Look for that total to rise substantially with the release of A Very Special Acoustic Christmas. The concept is a stroke of genius demographically and stylistically. The treatments are all acoustic and most fit within a country spectrum, which will appeal to a 30s and upwards demographic. This is a first for the series, which has stuck to the contemporary pop and rock formats for previous releases.
There is a nice balance between pop country and traditional country on the album, and the artists represent three generations of music makers.

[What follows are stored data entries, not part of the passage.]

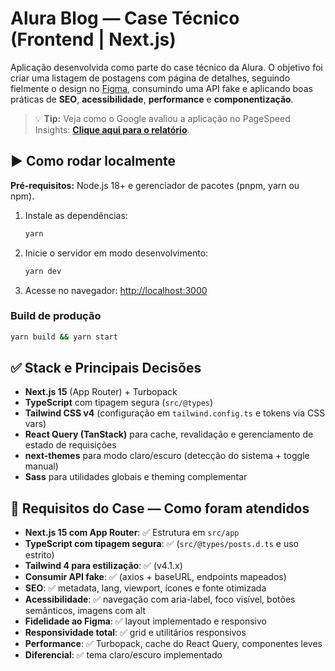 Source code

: # Alura Blog — Case Técnico (Frontend | Next.js)

Aplicação desenvolvida como parte do case técnico da Alura. O objetivo foi criar uma listagem de postagens com página de detalhes, seguindo fielmente o design no [Figma](https://www.figma.com/design/MOdixi2zYNtxwNyok05D6W/Desafio-NextJS), consumindo uma API fake e aplicando boas práticas de **SEO**, **acessibilidade**, **performance** e **componentização**.

> :bulb: **Tip:** Veja como o Google avaliou a aplicação no PageSpeed Insights: [**Clique aqui para o relatório**](https://pagespeed.web.dev/analysis/https-alura-blog-vercel-app/glhkr8rcdh?form_factor=desktop).

## ▶️ Como rodar localmente

**Pré-requisitos:** Node.js 18+ e gerenciador de pacotes (pnpm, yarn ou npm).

1. Instale as dependências:

   ```bash
   yarn
   ```

2. Inicie o servidor em modo desenvolvimento:

   ```bash
   yarn dev
   ```

3. Acesse no navegador: [http://localhost:3000](http://localhost:3000)

### Build de produção

```bash
yarn build && yarn start
```

## ✅ Stack e Principais Decisões

- **Next.js 15** (App Router) + Turbopack  
- **TypeScript** com tipagem segura (`src/@types`)  
- **Tailwind CSS v4** (configuração em `tailwind.config.ts` e tokens via CSS vars)  
- **React Query (TanStack)** para cache, revalidação e gerenciamento de estado de requisições  
- **next-themes** para modo claro/escuro (detecção do sistema + toggle manual)  
- **Sass** para utilidades globais e theming complementar

## 🎯 Requisitos do Case — Como foram atendidos

- **Next.js 15 com App Router**: ✅ Estrutura em `src/app`  
- **TypeScript com tipagem segura**: ✅ (`src/@types/posts.d.ts` e uso estrito)  
- **Tailwind 4 para estilização**: ✅ (v4.1.x)  
- **Consumir API fake**: ✅ (axios + baseURL, endpoints mapeados)  
- **SEO**: ✅ metadata, lang, viewport, ícones e fonte otimizada  
- **Acessibilidade**: ✅ navegação com aria-label, foco visível, botões semânticos, imagens com alt  
- **Fidelidade ao Figma**: ✅ layout implementado e responsivo  
- **Responsividade total**: ✅ grid e utilitários responsivos  
- **Performance**: ✅ Turbopack, cache do React Query, componentes leves  
- **Diferencial**: ✅ tema claro/escuro implementado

Traditional Christmas carols are included, featuring veteran stars and acoustic arrangements. They include Silent Night by Reba McEntire, O Holy Night by Wynonna Judd, O Come All Ye Faithful by Patty Loveless, and Away In A Manger by Ricky Skaggs. They are balanced by secular 20th century pieces like Frosty The Snowman by Dan Tyminski, Please Come Home For Christmas by Willie Nelson, Winter Wonderland by Pat Green and I’ll Be Home For Christmas by Tift Merritt.
The roots country end of things is represented by some fine-picking instrumentals like Jingle Bells by Earl Scruggs and Let It Snow! Let It Snow! Let It Snow! by Sam Bush and the vocal-led bluegrass of Christmastime Is Near by Ralph Stanley and Christmas Time At Home by Rhonda Vincent.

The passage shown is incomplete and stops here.